■ What is needed
Whenever a line in the data holds the string "category", pull that line out.

--

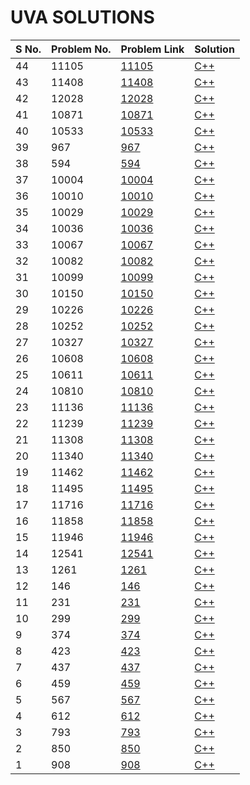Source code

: # UVA SOLUTIONS

| S No. | Problem No. | Problem Link | Solution |
| ----- | ----------- | ------------ | -------- |
| 44 |11105|[11105](https://uva.onlinejudge.org/index.php?option=com_onlinejudge&Itemid=8&page=show_problem&problem=2046)| [C++](./c++/11105.cpp)|
| 43 |11408|[11408](https://uva.onlinejudge.org/index.php?option=com_onlinejudge&Itemid=8&page=show_problem&problem=2403)| [C++](./c++/11408.cpp)|
| 42 |12028|[12028](https://uva.onlinejudge.org/index.php?option=com_onlinejudge&Itemid=8&page=show_problem&problem=3179)| [C++](./c++/12028.cpp)|
| 41 |10871|[10871](https://uva.onlinejudge.org/index.php?option=com_onlinejudge&Itemid=8&category=771&page=show_problem&problem=1812)| [C++](./c++/10871.cpp)|
| 40 |10533|[10533](https://uva.onlinejudge.org/index.php?option=com_onlinejudge&Itemid=8&page=show_problem&problem=1474)| [C++](./c++/10533.cpp)|
| 39 |967|[967](https://uva.onlinejudge.org/index.php?option=com_onlinejudge&Itemid=8&category=771&page=show_problem&problem=908)| [C++](./c++/967.cpp)|
| 38 |594|[594](https://uva.onlinejudge.org/index.php?option=com_onlinejudge&Itemid=8&page=show_problem&problem=535)| [C++](./c++/594.cpp)|
| 37 |10004|[10004](https://uva.onlinejudge.org/index.php?option=com_onlinejudge&Itemid=8&page=show_problem&problem=9940)| [C++](./c++/10004.cpp)|
| 36 |10010|[10010](https://uva.onlinejudge.org/index.php?option=com_onlinejudge&Itemid=8&page=show_problem&problem=9946)| [C++](./c++/10010.cpp)|
| 35 |10029|[10029](https://uva.onlinejudge.org/index.php?option=com_onlinejudge&Itemid=8&page=show_problem&problem=9965)| [C++](./c++/10029.cpp)|
| 34 |10036|[10036](https://uva.onlinejudge.org/index.php?option=com_onlinejudge&Itemid=8&page=show_problem&problem=9972)| [C++](./c++/10036.cpp)|
| 33 |10067|[10067](https://uva.onlinejudge.org/index.php?option=com_onlinejudge&Itemid=8&page=show_problem&problem=10003)| [C++](./c++/10067.cpp)|
| 32 |10082|[10082](https://uva.onlinejudge.org/index.php?option=com_onlinejudge&Itemid=8&page=show_problem&problem=10018)| [C++](./c++/10082.cpp)|
| 31 |10099|[10099](https://uva.onlinejudge.org/index.php?option=com_onlinejudge&Itemid=8&page=show_problem&problem=10035)| [C++](./c++/10099.cpp)|
| 30 |10150|[10150](https://uva.onlinejudge.org/index.php?option=com_onlinejudge&Itemid=8&page=show_problem&problem=10086)| [C++](./c++/10150.cpp)|
| 29 |10226|[10226](https://uva.onlinejudge.org/index.php?option=com_onlinejudge&Itemid=8&page=show_problem&problem=10162)| [C++](./c++/10226.cpp)|
| 28 |10252|[10252](https://uva.onlinejudge.org/index.php?option=com_onlinejudge&Itemid=8&page=show_problem&problem=10188)| [C++](./c++/10252.cpp)|
| 27 |10327|[10327](https://uva.onlinejudge.org/index.php?option=com_onlinejudge&Itemid=8&page=show_problem&problem=10263)| [C++](./c++/10327.cpp)|
| 26 |10608|[10608](https://uva.onlinejudge.org/index.php?option=com_onlinejudge&Itemid=8&page=show_problem&problem=10544)| [C++](./c++/10608.cpp)|
| 25 |10611|[10611](https://uva.onlinejudge.org/index.php?option=com_onlinejudge&Itemid=8&page=show_problem&problem=10547)| [C++](./c++/10611.cpp)|
| 24 |10810|[10810](https://uva.onlinejudge.org/index.php?option=com_onlinejudge&Itemid=8&page=show_problem&problem=10746)| [C++](./c++/10810.cpp)|
| 23 |11136|[11136](https://uva.onlinejudge.org/index.php?option=com_onlinejudge&Itemid=8&page=show_problem&problem=11072)| [C++](./c++/11136.cpp)|
| 22 |11239|[11239](https://uva.onlinejudge.org/index.php?option=com_onlinejudge&Itemid=8&page=show_problem&problem=11175)| [C++](./c++/11239.cpp)|
| 21 |11308|[11308](https://uva.onlinejudge.org/index.php?option=com_onlinejudge&Itemid=8&page=show_problem&problem=11244)| [C++](./c++/11308.cpp)|
| 20 |11340|[11340](https://uva.onlinejudge.org/index.php?option=com_onlinejudge&Itemid=8&page=show_problem&problem=11276)| [C++](./c++/11340.cpp)|
| 19 |11462|[11462](https://uva.onlinejudge.org/index.php?option=com_onlinejudge&Itemid=8&page=show_problem&problem=11398)| [C++](./c++/11462.cpp)|
| 18 |11495|[11495](https://uva.onlinejudge.org/index.php?option=com_onlinejudge&Itemid=8&page=show_problem&problem=11431)| [C++](./c++/11495.cpp)|
| 17 |11716|[11716](https://uva.onlinejudge.org/index.php?option=com_onlinejudge&Itemid=8&page=show_problem&problem=11652)| [C++](./c++/11716.cpp)|
| 16 |11858|[11858](https://uva.onlinejudge.org/index.php?option=com_onlinejudge&Itemid=8&page=show_problem&problem=11794)| [C++](./c++/11858.cpp)|
| 15 |11946|[11946](https://uva.onlinejudge.org/index.php?option=com_onlinejudge&Itemid=8&page=show_problem&problem=11882)| [C++](./c++/11946.cpp)|
| 14 |12541|[12541](https://uva.onlinejudge.org/index.php?option=com_onlinejudge&Itemid=8&page=show_problem&problem=12477)| [C++](./c++/12541.cpp)|
| 13 |1261|[1261](https://uva.onlinejudge.org/index.php?option=com_onlinejudge&Itemid=8&page=show_problem&problem=1197)| [C++](./c++/1261.cpp)|
| 12 |146|[146](https://uva.onlinejudge.org/index.php?option=com_onlinejudge&Itemid=8&page=show_problem&problem=82)| [C++](./c++/146.cpp)|
| 11 |231|[231](https://uva.onlinejudge.org/index.php?option=com_onlinejudge&Itemid=8&page=show_problem&problem=167)| [C++](./c++/231.cpp)|
| 10 |299|[299](https://uva.onlinejudge.org/index.php?option=com_onlinejudge&Itemid=8&page=show_problem&problem=235)| [C++](./c++/299.cpp)|
| 9 |374|[374](https://uva.onlinejudge.org/index.php?option=com_onlinejudge&Itemid=8&page=show_problem&problem=310)| [C++](./c++/374.cpp)|
| 8 |423|[423](https://uva.onlinejudge.org/index.php?option=com_onlinejudge&Itemid=8&page=show_problem&problem=359)| [C++](./c++/423.cpp)|
| 7 |437|[437](https://uva.onlinejudge.org/index.php?option=com_onlinejudge&Itemid=8&page=show_problem&problem=373)| [C++](./c++/437.cpp)|
| 6 |459|[459](https://uva.onlinejudge.org/index.php?option=com_onlinejudge&Itemid=8&page=show_problem&problem=395)| [C++](./c++/459.cpp)|
| 5 |567|[567](https://uva.onlinejudge.org/index.php?option=com_onlinejudge&Itemid=8&page=show_problem&problem=503)| [C++](./c++/567.cpp)|
| 4 |612|[612](https://uva.onlinejudge.org/index.php?option=com_onlinejudge&Itemid=8&page=show_problem&problem=548)| [C++](./c++/612.cpp)|
| 3 |793|[793](https://uva.onlinejudge.org/index.php?option=com_onlinejudge&Itemid=8&page=show_problem&problem=729)| [C++](./c++/793.cpp)|
| 2 |850|[850](https://uva.onlinejudge.org/index.php?option=com_onlinejudge&Itemid=8&page=show_problem&problem=786)| [C++](./c++/850.cpp)|
| 1 |908|[908](https://uva.onlinejudge.org/index.php?option=com_onlinejudge&Itemid=8&page=show_problem&problem=844)| [C++](./c++/908.cpp)|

--

■ Solution to the problem
| 41 |10871|[10871](https://uva.onlinejudge.org/index.php?option=com_onlinejudge&Itemid=8&category=771&page=show_problem&problem=1812)| [C++](./c++/10871.cpp)|
| 39 |967|[967](https://uva.onlinejudge.org/index.php?option=com_onlinejudge&Itemid=8&category=771&page=show_problem&problem=908)| [C++](./c++/967.cpp)|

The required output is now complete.